======== TASK INPUT

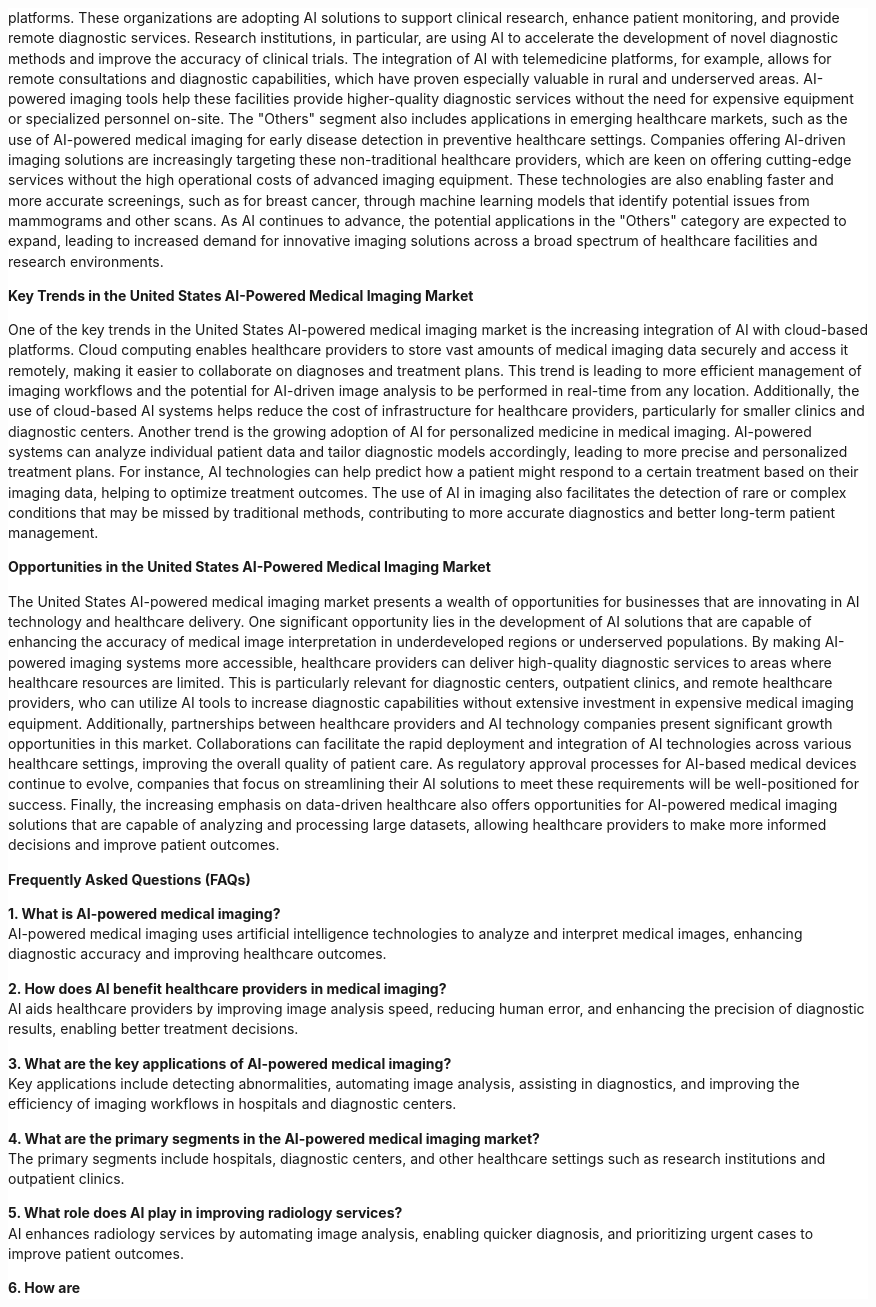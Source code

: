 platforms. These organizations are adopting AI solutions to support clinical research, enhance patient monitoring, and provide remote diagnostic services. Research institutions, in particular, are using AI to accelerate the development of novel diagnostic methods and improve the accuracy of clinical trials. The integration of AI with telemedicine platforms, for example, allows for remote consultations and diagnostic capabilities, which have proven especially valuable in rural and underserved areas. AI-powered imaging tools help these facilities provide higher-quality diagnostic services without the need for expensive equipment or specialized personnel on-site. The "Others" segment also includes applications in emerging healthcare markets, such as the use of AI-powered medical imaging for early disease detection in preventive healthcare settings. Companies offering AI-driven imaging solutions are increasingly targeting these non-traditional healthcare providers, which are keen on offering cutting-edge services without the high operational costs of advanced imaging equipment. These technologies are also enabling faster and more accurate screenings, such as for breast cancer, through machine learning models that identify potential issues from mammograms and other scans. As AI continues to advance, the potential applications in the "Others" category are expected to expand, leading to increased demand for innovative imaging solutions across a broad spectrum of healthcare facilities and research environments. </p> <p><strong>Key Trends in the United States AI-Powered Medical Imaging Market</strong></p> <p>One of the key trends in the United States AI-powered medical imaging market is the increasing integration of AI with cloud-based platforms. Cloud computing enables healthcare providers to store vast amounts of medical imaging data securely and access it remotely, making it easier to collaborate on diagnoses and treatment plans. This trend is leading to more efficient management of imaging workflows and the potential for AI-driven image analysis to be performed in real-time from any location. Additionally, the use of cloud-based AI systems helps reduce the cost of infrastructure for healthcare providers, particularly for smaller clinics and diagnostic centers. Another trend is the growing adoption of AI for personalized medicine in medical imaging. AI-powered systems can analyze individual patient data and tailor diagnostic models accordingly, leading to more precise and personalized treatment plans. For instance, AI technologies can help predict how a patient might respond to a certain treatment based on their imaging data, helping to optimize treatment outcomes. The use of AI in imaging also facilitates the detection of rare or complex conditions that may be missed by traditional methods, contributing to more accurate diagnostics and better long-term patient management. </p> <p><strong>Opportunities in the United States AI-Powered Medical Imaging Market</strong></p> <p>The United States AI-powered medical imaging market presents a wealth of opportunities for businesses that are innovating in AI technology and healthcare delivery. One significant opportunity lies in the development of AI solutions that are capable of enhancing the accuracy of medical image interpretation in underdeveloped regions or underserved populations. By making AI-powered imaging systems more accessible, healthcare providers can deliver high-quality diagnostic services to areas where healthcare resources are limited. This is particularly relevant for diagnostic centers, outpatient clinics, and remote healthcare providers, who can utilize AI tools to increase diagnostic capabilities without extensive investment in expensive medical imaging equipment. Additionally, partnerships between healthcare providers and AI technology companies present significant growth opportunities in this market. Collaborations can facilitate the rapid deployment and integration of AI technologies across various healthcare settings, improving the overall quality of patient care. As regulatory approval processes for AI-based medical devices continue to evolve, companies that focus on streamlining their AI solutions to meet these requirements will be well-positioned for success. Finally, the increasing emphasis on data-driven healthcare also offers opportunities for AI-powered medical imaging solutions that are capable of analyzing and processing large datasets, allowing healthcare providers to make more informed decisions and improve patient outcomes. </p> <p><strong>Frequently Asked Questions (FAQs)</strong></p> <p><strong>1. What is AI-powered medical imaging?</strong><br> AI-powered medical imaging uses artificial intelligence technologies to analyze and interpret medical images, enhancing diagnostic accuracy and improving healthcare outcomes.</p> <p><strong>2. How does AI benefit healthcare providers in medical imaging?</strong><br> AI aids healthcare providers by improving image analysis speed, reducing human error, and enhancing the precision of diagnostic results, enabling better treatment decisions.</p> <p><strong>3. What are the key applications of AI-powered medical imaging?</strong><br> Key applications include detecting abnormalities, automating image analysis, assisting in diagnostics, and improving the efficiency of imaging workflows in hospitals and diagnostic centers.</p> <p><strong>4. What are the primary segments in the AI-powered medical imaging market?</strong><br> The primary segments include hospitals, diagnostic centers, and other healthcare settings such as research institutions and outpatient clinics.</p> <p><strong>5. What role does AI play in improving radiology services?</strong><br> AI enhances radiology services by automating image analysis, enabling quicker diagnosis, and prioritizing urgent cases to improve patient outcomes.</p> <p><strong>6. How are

================
======== TASK INPUT

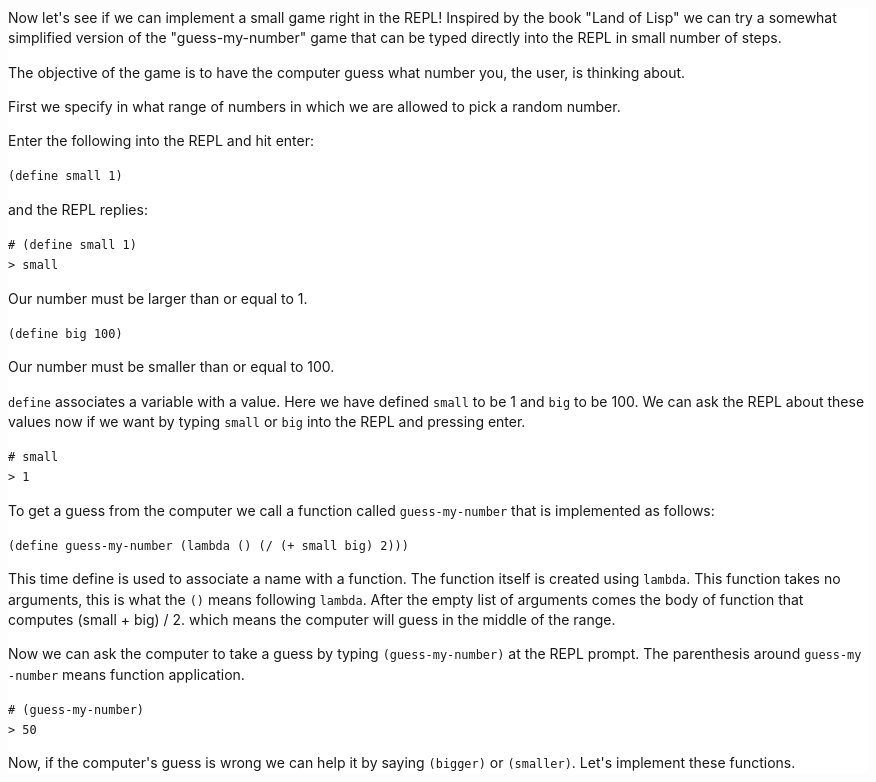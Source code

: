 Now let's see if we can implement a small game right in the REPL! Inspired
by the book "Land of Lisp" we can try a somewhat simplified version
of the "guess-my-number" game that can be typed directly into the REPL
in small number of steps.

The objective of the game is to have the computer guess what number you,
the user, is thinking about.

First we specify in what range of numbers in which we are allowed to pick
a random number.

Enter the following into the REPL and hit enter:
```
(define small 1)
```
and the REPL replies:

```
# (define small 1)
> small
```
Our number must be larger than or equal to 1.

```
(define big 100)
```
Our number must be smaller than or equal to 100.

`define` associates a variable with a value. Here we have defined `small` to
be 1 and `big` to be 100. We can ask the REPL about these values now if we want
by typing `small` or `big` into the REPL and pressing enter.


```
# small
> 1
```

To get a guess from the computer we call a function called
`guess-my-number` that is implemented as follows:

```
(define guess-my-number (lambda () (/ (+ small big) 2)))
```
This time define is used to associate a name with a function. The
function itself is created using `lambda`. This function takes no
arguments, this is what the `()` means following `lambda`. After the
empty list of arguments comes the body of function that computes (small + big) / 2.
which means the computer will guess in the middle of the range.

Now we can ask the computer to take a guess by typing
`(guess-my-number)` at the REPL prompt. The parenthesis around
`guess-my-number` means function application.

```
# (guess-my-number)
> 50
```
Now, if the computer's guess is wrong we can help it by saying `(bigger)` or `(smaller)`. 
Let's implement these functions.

================

▸ EXERCISE REQUIREMENTS: All that is needed is the exact run of lines above from the line containing "Now we can ask" through the line containing "Let's implement these functions.", both of them included.

▸ TASK RESULT:
Now we can ask the computer to take a guess by typing
`(guess-my-number)` at the REPL prompt. The parenthesis around
`guess-my-number` means function application.

```
# (guess-my-number)
> 50
```
Now, if the computer's guess is wrong we can help it by saying `(bigger)` or `(smaller)`. 
Let's implement these functions.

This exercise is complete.